Jack of all trades, master of none

I’ve just finished teaching the Stone Age to Iron Age with Y3/4. It’s safe to say we loved it! In fact, when one child went to meet Sir David Attenborough and missed a lesson, another said what a shame it was that they’d missed it!

The children in the two parallel classes enjoyed it but didn’t love it in the same way. Is that because I’m a superior teacher to their teachers? No, but I did have superior knowledge about this topic. I was the person who researched and planned the unit of work. I spent days – very enjoyable days – researching and planning whilst my colleagues did the same with other areas of the curriculum.

My knowledge and enthusiasm during these lessons was clear and brought the children along for the ride. The thing is, I won’t teach this unit of work for another two years now. I will have forgotten some of what I learnt this time round and will have to spend some time revising before teaching it again.

This is where our secondary colleagues have an advantage as they reteach the same units of work (presumably adapted accordingly to suit different classes) many times. Secondary teachers have another advantage, in that they are teaching one or two subjects that often they studied at A Level or for their degree, and therefore have an in-depth subject knowledge.

Primary teachers must teach every area of the curriculum and be a Jack of all trades, master of none. Or must they? In my phase, my colleagues and I have two afternoons a week where the children rotate between three short lessons – each taught by a different teacher. The benefits of this is that the children get PE taught by the PE lead, RE taught by the RE lead, music taught by a music specialist. However, they also get computing and French taught by me so it’s not perfect!

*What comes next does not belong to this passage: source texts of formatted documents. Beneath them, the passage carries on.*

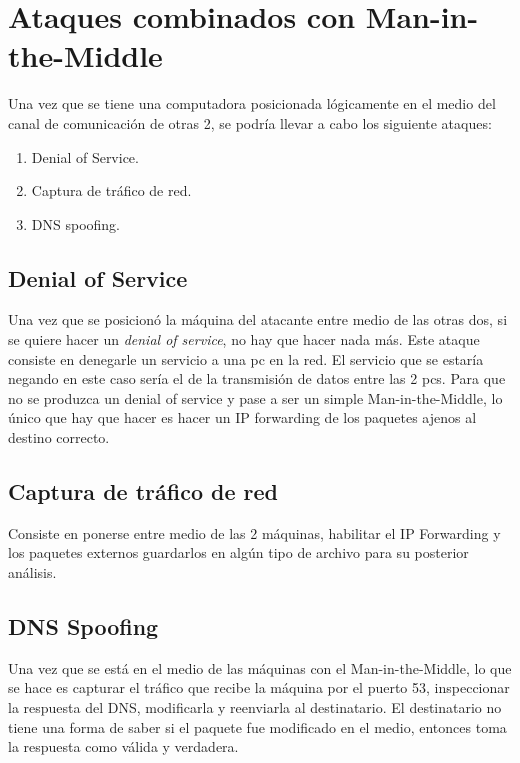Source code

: \documentclass[a4paper, 13pt]{article}
\begin{document}
	\section{Ataques combinados con Man-in-the-Middle}
	\par Una vez que se tiene una computadora posicionada lógicamente en el medio del canal de comunicación de otras 2, se podría llevar a cabo los siguiente ataques:
	\begin{enumerate}
		\item Denial of Service.
		\item Captura de tráfico de red.
		\item DNS spoofing.
	\end{enumerate}
	
	\subsection{Denial of Service}
	\par Una vez que se posicionó la máquina del atacante entre medio de las otras dos, si se quiere hacer un \textit{denial of service}, no hay que hacer nada más. Este ataque consiste en denegarle un servicio a una pc en la red. El servicio que se estaría negando en este caso sería el de la transmisión de datos entre las 2 pcs. Para que no se produzca un denial of service y pase a ser un simple Man-in-the-Middle, lo único que hay que hacer es hacer un IP forwarding de los paquetes ajenos al destino correcto.
	
	\subsection{Captura de tráfico de red}
	\par Consiste en ponerse entre medio de las 2 máquinas, habilitar el IP Forwarding y los paquetes externos guardarlos en algún tipo de archivo para su posterior análisis.
	
	\subsection{DNS Spoofing}
	\par Una vez que se está en el medio de las máquinas con el Man-in-the-Middle, lo que se hace es capturar el tráfico que recibe la máquina por el puerto 53, inspeccionar la respuesta del DNS, modificarla y reenviarla al destinatario. El destinatario no tiene una forma de saber si el paquete fue modificado en el medio, entonces toma la respuesta como válida y verdadera.
	
\end{document}
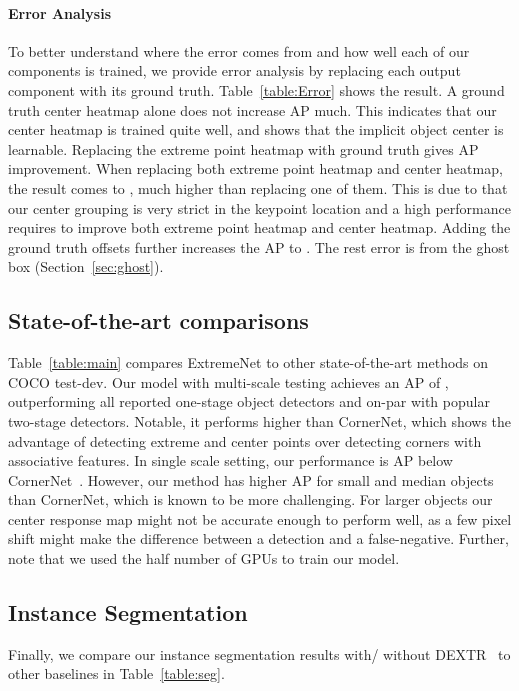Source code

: \documentclass[10pt,twocolumn,letterpaper]{article}
\begin{document}
\paragraph{Error Analysis}
To better understand where the error comes from and how well each of our components is trained,
we provide error analysis by replacing each output component with its ground truth.
Table~\ref{table:Error} shows the result.
A ground truth center heatmap alone does not increase AP much. 
This indicates that our center heatmap is trained quite well, 
and shows that the implicit object center is learnable.
Replacing the extreme point heatmap with ground truth gives  AP improvement.
When replacing both extreme point heatmap and center heatmap, the result comes to , much higher than replacing one of them.
This is due to that our center grouping is very strict in the keypoint location and a high performance requires to improve both extreme point heatmap and center heatmap.
Adding the ground truth offsets further increases the AP to . The rest error is from the ghost box (Section~\ref{sec:ghost}).

\subsection{State-of-the-art comparisons}

Table~\ref{table:main} compares ExtremeNet to other state-of-the-art methods on COCO test-dev.
Our model with multi-scale testing achieves an AP of , outperforming all reported one-stage object detectors and on-par with popular two-stage detectors.
Notable, it performs  higher than CornerNet, which shows the advantage of detecting extreme and center points over detecting corners with associative features. 
In single scale setting, our performance is  AP below CornerNet~\cite{Law_2018_ECCV}.
However, our method has higher AP for small and median objects than CornerNet, which is known to be more challenging.
For larger objects our center response map might not be accurate enough to perform well, as a few pixel shift might make the difference between a detection and a false-negative.
Further, note that we used the half number of GPUs to train our model.

\subsection{Instance Segmentation}
Finally, we compare our instance segmentation results with/ without DEXTR~\cite{Man+18} to other baselines in Table~\ref{table:seg}.
\end{document}
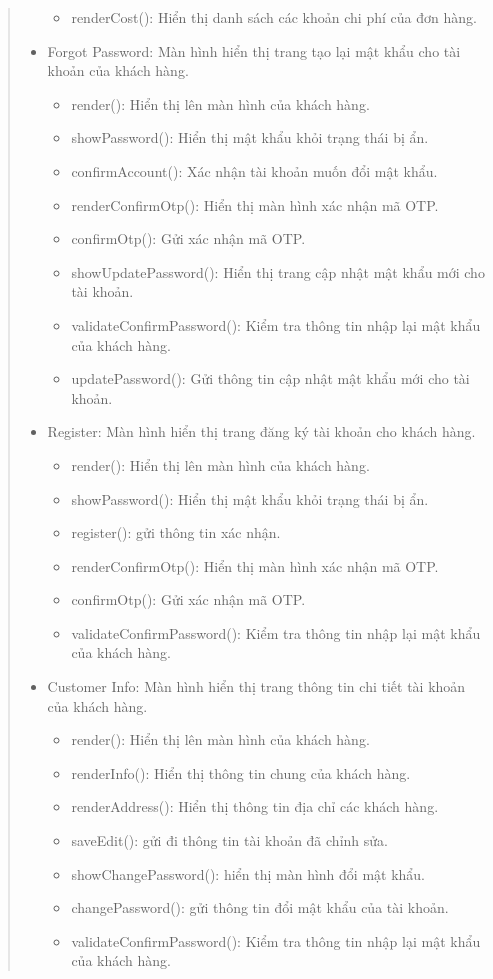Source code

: \begin{quote}
\begin{itemize}
\begin{itemize}
				\item renderCost(): Hiển thị danh sách các khoản chi phí của đơn hàng.
			\end{itemize}
		\item Forgot Password: Màn hình hiển thị trang tạo lại mật khẩu cho tài khoản của khách hàng.
			\begin{itemize}
				\item render(): Hiển thị lên màn hình của khách hàng.
				\item showPassword(): Hiển thị mật khẩu khỏi trạng thái bị ẩn.
				\item confirmAccount(): Xác nhận tài khoản muốn đổi mật khẩu.
				\item renderConfirmOtp(): Hiển thị màn hình xác nhận mã OTP.
				\item confirmOtp(): Gửi xác nhận mã OTP.
				\item showUpdatePassword(): Hiển thị trang cập nhật mật khẩu mới cho tài khoản.
				\item validateConfirmPassword(): Kiểm tra thông tin nhập lại mật khẩu của khách hàng.
				\item updatePassword(): Gửi thông tin cập nhật mật khẩu mới cho tài khoản.
			\end{itemize}
		\item Register: Màn hình hiển thị trang đăng ký tài khoản cho khách hàng.
			\begin{itemize}
				\item render(): Hiển thị lên màn hình của khách hàng.
				\item showPassword(): Hiển thị mật khẩu khỏi trạng thái bị ẩn.
				\item register(): gửi thông tin xác nhận.
				\item renderConfirmOtp(): Hiển thị màn hình xác nhận mã OTP.
				\item confirmOtp(): Gửi xác nhận mã OTP.
				\item validateConfirmPassword(): Kiểm tra thông tin nhập lại mật khẩu của khách hàng.
			\end{itemize}
		\item Customer Info: Màn hình hiển thị trang thông tin chi tiết tài khoản của khách hàng.
			\begin{itemize}
				\item render(): Hiển thị lên màn hình của khách hàng.
				\item renderInfo(): Hiển thị thông tin chung của khách hàng.
				\item renderAddress(): Hiển thị thông tin địa chỉ các khách hàng.
				\item saveEdit(): gửi đi thông tin tài khoản đã chỉnh sửa.
				\item showChangePassword(): hiển thị màn hình đổi mật khẩu.
				\item changePassword(): gửi thông tin đổi mật khẩu của tài khoản.
				\item validateConfirmPassword(): Kiểm tra thông tin nhập lại mật khẩu của khách hàng.
			\end{itemize}
	\end{itemize}
\end{quote}

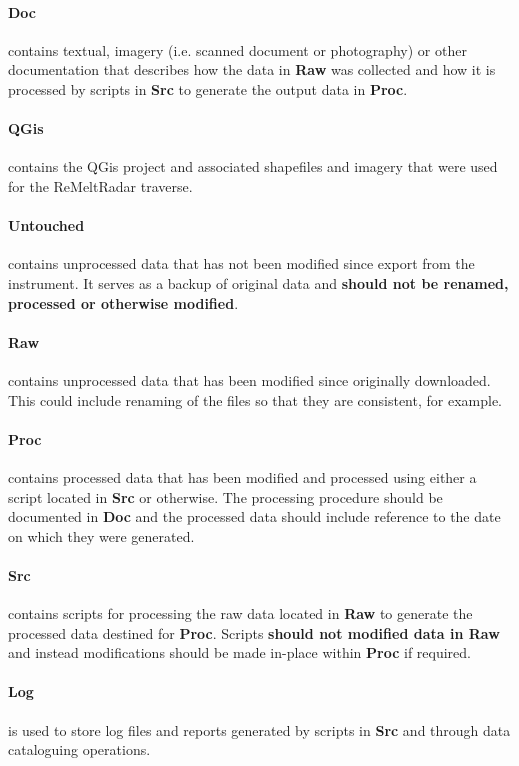 \documentclass[a4paper]{article}
\begin{document}
\paragraph{Doc}
contains textual, imagery (i.e. scanned document or photography) or other 
documentation that describes how the data in \textbf{Raw} was collected
and how it is processed by scripts in \textbf{Src} to generate the output
data in \textbf{Proc}.

\paragraph{QGis}
contains the QGis project and associated shapefiles and imagery that were 
used for the ReMeltRadar traverse.

\paragraph{Untouched}
contains unprocessed data that has not been modified since export from the
instrument.  It serves as a backup of original data and \textbf{should not
be renamed, processed or otherwise modified}.

\paragraph{Raw}
contains unprocessed data that has been modified since originally downloaded.
This could include renaming of the files so that they are consistent, for
example.

\paragraph{Proc}
contains processed data that has been modified and processed using either
a script located in \textbf{Src} or otherwise.  The processing procedure
should be documented in \textbf{Doc} and the processed data should include
reference to the date on which they were generated.

\paragraph{Src}
contains scripts for processing the raw data located in \textbf{Raw} to 
generate the processed data destined for \textbf{Proc}.  Scripts 
\textbf{should not modified data in Raw} and instead modifications should
be made in-place within \textbf{Proc} if required.

\paragraph{Log}
is used to store log files and reports generated by scripts in \textbf{Src}
and through data cataloguing operations.
\end{document}
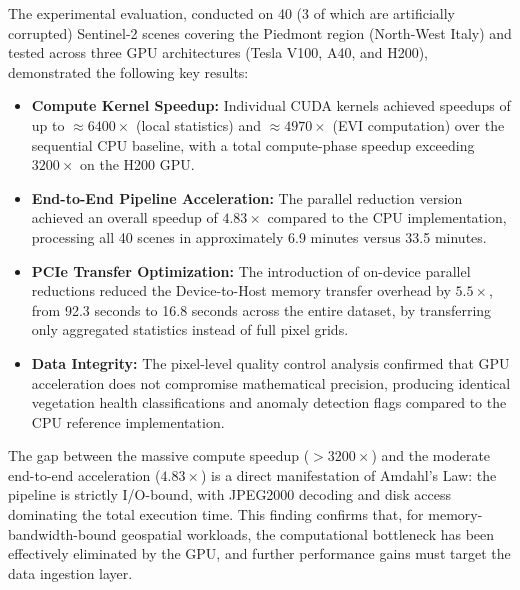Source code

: \documentclass[10pt,conference,compsoc]{IEEEtran}
\begin{document}
The experimental evaluation, conducted on 40 (3 of which are artificially corrupted) Sentinel-2 scenes covering the Piedmont region (North-West Italy) and tested across three GPU architectures (Tesla V100, A40, and H200), demonstrated the following key results:
\begin{itemize}
    \item \textbf{Compute Kernel Speedup:} Individual CUDA kernels achieved speedups of up to $\approx 6400\times$ (local statistics) and $\approx 4970\times$ (EVI computation) over the sequential CPU baseline, with a total compute-phase speedup exceeding $3200\times$ on the H200 GPU.
    \item \textbf{End-to-End Pipeline Acceleration:} The parallel reduction version achieved an overall speedup of $4.83\times$ compared to the CPU implementation, processing all 40 scenes in approximately 6.9 minutes versus 33.5 minutes.
    \item \textbf{PCIe Transfer Optimization:} The introduction of on-device parallel reductions reduced the Device-to-Host memory transfer overhead by $5.5\times$, from 92.3 seconds to 16.8 seconds across the entire dataset, by transferring only aggregated statistics instead of full pixel grids.
    \item \textbf{Data Integrity:} The pixel-level quality control analysis confirmed that GPU acceleration does not compromise mathematical precision, producing identical vegetation health classifications and anomaly detection flags compared to the CPU reference implementation.
\end{itemize}

The gap between the massive compute speedup ($>3200\times$) and the moderate end-to-end acceleration ($4.83\times$) is a direct manifestation of Amdahl's Law: the pipeline is strictly I/O-bound, with JPEG2000 decoding and disk access dominating the total execution time. This finding confirms that, for memory-bandwidth-bound geospatial workloads, the computational bottleneck has been effectively eliminated by the GPU, and further performance gains must target the data ingestion layer.
\end{document}
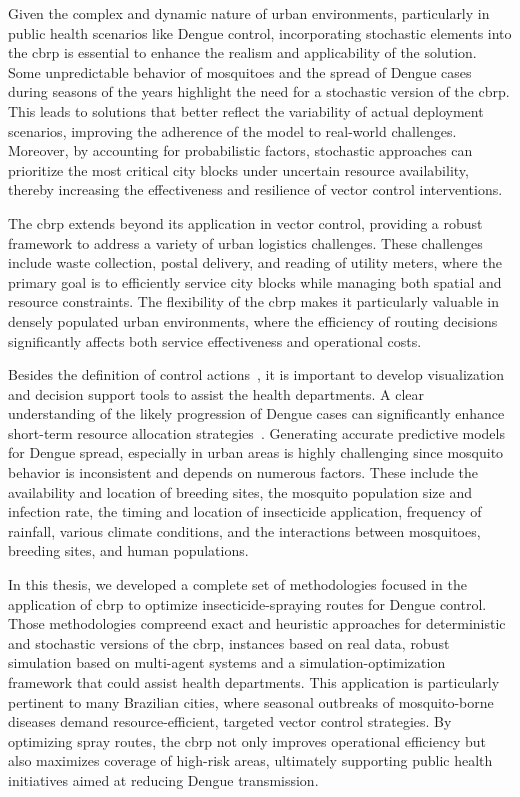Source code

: Given the complex and dynamic nature of urban environments, particularly in
public health scenarios like Dengue control, incorporating stochastic elements
into the \gls{cbrp} is essential to enhance the realism and applicability of the
solution. Some unpredictable behavior of mosquitoes and the spread of Dengue
cases during seasons of the years highlight the need for a stochastic version of
the \gls{cbrp}. This leads to solutions that better reflect the variability of
actual deployment scenarios, improving the adherence of the model to real-world
challenges. Moreover, by accounting for probabilistic factors, stochastic
approaches can prioritize the most critical city blocks under uncertain resource
availability, thereby increasing the effectiveness and resilience of vector
control interventions.

The \gls{cbrp} extends beyond its application in vector control, providing a
robust framework to address a variety of urban logistics challenges. These
challenges include waste collection, postal delivery, and reading of utility
meters, where the primary goal is to efficiently service city blocks while
managing both spatial and resource constraints. The flexibility of the
\gls{cbrp} makes it particularly valuable in densely populated urban
environments, where the efficiency of routing decisions significantly affects
both service effectiveness and operational costs.

Besides the definition of control actions~\citep{gomez-2009,jing2019dengue}, it
is important to develop visualization and decision support tools to assist the
health departments. A clear understanding of the likely progression of Dengue
cases can significantly enhance short-term resource allocation
strategies~\citep{brasil-dept-helth:2009}. Generating accurate predictive models
for Dengue spread, especially in urban areas is highly challenging since
mosquito behavior is inconsistent and depends on numerous factors. These include
the availability and location of breeding sites, the mosquito population size
and infection rate, the timing and location of insecticide application,
frequency of rainfall, various climate conditions, and the interactions between
mosquitoes, breeding sites, and human populations.

In this thesis, we developed a complete set of methodologies focused in the
application of \gls{cbrp} to optimize insecticide-spraying routes for Dengue
control. Those methodologies compreend exact and heuristic approaches for
deterministic and stochastic versions of the \gls{cbrp}, instances based on real
data, robust simulation based on multi-agent systems and a
simulation-optimization framework that could assist health departments. This
application is particularly pertinent to many Brazilian cities, where seasonal
outbreaks of mosquito-borne diseases demand resource-efficient, targeted vector
control strategies. By optimizing spray routes, the \gls{cbrp} not only improves
operational efficiency but also maximizes coverage of high-risk areas,
ultimately supporting public health initiatives aimed at reducing Dengue
transmission.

Is this the way forward? I recently saw outstanding artwork from a school in Wirral where a secondary trained art teacher delivers the art curriculum. The children are rightly proud of their accomplishments. For some time, many schools have had service level agreements for ‘specialist’ subjects. Some people argue this is deskilling teachers as they aren’t teaching such a wide range of subjects, but are we truly skilful in all subjects? Is it possible?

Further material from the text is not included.